Dataset excerpts:
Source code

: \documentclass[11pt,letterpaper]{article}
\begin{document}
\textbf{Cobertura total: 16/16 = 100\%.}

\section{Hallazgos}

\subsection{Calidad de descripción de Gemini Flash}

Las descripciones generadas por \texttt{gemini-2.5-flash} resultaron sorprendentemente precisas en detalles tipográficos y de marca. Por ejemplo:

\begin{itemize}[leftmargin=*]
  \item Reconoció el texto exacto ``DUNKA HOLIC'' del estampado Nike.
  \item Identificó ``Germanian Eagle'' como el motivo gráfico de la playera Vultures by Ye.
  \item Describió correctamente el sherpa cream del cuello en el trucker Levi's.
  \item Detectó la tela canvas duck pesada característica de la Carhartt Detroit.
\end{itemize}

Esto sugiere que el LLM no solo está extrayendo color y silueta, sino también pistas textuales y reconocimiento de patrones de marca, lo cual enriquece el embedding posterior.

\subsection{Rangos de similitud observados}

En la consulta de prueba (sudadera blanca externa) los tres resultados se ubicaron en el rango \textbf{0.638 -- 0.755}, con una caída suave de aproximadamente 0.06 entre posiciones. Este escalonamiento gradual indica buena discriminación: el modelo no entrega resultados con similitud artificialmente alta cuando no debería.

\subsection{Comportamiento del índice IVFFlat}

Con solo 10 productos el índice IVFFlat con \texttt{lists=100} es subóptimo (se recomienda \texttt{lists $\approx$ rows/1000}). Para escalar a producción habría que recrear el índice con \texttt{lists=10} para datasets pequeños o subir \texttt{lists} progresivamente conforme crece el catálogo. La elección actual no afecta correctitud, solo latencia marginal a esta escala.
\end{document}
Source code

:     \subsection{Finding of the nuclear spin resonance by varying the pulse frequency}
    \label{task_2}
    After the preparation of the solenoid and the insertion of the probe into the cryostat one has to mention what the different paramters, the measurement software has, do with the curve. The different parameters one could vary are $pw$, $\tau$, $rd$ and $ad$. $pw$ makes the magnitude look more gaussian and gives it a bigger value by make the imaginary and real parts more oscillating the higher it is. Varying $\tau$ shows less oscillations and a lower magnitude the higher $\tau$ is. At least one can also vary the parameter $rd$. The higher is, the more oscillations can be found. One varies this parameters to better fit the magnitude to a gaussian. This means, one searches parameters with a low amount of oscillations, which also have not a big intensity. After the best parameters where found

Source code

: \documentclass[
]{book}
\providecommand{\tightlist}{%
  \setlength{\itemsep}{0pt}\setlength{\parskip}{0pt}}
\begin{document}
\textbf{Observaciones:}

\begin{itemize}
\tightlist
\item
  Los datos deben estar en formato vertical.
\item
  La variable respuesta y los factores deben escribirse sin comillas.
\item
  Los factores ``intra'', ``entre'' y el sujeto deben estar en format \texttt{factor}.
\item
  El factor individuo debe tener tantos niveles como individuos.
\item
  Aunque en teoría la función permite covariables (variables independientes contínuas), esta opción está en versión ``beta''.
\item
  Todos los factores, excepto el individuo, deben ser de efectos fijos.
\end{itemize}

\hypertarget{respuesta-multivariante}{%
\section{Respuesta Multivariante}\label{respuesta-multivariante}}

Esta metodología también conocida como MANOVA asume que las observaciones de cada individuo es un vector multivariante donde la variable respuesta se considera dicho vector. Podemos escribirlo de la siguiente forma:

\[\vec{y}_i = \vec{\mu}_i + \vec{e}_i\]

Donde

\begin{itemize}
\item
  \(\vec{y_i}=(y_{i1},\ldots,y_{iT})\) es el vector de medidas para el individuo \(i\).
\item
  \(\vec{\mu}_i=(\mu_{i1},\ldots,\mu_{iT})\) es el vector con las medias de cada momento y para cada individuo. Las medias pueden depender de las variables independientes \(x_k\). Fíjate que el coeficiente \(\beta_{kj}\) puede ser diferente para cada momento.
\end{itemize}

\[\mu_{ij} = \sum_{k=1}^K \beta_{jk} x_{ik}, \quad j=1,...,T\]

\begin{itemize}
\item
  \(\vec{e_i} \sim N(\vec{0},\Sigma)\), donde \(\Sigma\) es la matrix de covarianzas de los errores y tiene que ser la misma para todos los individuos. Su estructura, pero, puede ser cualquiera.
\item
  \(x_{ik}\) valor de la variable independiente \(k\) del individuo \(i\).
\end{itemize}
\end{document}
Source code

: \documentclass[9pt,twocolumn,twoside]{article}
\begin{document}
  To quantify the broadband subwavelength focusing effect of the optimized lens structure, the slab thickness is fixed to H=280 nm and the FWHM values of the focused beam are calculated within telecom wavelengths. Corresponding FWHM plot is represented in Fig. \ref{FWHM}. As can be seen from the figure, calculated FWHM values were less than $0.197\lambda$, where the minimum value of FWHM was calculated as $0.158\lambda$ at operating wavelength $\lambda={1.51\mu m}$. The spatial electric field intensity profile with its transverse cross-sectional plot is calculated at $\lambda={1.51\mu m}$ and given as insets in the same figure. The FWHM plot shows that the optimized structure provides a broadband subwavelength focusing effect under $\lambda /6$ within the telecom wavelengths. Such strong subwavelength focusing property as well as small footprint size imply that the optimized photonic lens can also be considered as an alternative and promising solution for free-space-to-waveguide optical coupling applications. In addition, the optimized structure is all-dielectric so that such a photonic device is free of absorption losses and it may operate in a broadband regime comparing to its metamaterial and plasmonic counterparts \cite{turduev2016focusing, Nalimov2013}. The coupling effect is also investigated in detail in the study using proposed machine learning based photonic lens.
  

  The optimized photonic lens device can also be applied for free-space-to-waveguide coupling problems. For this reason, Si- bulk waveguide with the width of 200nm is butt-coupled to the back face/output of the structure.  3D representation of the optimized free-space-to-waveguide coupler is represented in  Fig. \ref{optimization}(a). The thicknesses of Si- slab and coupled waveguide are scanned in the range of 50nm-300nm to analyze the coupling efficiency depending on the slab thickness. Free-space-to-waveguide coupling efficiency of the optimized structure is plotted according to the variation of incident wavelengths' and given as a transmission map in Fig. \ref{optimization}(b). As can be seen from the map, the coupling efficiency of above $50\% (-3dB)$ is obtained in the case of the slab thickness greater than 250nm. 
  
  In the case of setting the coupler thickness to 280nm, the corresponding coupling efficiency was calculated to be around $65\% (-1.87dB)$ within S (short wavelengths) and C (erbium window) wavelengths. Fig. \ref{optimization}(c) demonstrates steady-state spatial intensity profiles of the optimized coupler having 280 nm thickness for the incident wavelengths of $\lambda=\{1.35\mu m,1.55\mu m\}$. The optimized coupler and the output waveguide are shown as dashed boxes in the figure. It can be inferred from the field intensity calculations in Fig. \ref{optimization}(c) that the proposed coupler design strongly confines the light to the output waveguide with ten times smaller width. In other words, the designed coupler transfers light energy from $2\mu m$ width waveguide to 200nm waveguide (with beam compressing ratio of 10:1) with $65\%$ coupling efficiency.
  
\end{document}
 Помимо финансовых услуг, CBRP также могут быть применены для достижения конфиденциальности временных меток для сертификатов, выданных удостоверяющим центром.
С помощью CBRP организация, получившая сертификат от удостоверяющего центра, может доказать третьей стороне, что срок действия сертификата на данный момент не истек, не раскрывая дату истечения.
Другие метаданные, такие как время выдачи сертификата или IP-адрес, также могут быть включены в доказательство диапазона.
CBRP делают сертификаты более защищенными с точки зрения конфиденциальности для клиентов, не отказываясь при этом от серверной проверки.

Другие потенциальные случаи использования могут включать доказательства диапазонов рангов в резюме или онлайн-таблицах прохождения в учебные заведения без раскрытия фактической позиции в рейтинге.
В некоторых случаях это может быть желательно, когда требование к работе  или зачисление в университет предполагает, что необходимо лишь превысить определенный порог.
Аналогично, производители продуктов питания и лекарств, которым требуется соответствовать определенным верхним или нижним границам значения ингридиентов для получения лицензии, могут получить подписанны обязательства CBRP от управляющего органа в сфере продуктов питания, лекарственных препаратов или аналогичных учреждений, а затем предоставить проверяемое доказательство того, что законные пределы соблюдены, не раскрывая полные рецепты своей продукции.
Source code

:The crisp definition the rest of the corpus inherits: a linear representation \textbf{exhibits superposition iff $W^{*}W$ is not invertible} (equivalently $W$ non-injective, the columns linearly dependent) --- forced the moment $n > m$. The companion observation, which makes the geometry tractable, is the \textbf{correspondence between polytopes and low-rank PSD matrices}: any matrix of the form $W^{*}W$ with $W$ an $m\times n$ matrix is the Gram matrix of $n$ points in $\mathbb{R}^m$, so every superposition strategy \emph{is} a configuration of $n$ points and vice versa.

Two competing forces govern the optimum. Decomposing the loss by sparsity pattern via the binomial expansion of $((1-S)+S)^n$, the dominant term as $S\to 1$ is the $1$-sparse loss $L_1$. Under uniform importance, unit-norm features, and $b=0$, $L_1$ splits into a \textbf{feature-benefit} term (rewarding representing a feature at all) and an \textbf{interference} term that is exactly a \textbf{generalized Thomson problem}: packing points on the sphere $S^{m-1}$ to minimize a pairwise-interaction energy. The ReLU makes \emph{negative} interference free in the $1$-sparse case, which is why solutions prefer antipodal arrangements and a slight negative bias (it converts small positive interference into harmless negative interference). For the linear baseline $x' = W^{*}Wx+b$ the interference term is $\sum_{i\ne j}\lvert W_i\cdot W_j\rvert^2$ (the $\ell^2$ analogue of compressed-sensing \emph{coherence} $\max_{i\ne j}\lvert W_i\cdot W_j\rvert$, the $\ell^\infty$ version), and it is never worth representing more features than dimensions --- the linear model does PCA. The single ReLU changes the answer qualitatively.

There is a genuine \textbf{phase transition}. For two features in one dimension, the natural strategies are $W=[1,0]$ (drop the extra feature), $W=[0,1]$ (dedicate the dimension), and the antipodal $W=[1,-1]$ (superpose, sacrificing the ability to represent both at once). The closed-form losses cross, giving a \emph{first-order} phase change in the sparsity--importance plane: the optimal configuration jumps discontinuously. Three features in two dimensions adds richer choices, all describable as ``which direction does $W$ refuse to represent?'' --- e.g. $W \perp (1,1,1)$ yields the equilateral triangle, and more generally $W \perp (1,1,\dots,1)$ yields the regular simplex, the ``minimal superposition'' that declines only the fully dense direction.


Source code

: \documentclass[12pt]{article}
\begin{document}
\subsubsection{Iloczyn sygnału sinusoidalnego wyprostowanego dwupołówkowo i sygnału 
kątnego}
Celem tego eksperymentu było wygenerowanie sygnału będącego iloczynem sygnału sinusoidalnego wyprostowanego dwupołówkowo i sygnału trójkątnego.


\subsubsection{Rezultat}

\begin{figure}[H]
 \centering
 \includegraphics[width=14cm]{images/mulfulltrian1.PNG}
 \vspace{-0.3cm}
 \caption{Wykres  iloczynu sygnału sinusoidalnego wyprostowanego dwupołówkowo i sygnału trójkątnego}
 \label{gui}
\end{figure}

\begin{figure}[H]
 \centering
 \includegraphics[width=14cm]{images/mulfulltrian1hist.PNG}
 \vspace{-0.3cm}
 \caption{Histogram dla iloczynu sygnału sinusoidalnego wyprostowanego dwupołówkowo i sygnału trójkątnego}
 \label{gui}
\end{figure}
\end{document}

■ **REQUIREMENT**: Among the entries above, which lines include "label"? List them all.

■ **RESPONSE TO THE EXERCISE**:
    \label{task_2}
\section{Respuesta Multivariante}\label{respuesta-multivariante}}
 \label{gui}
 \label{gui}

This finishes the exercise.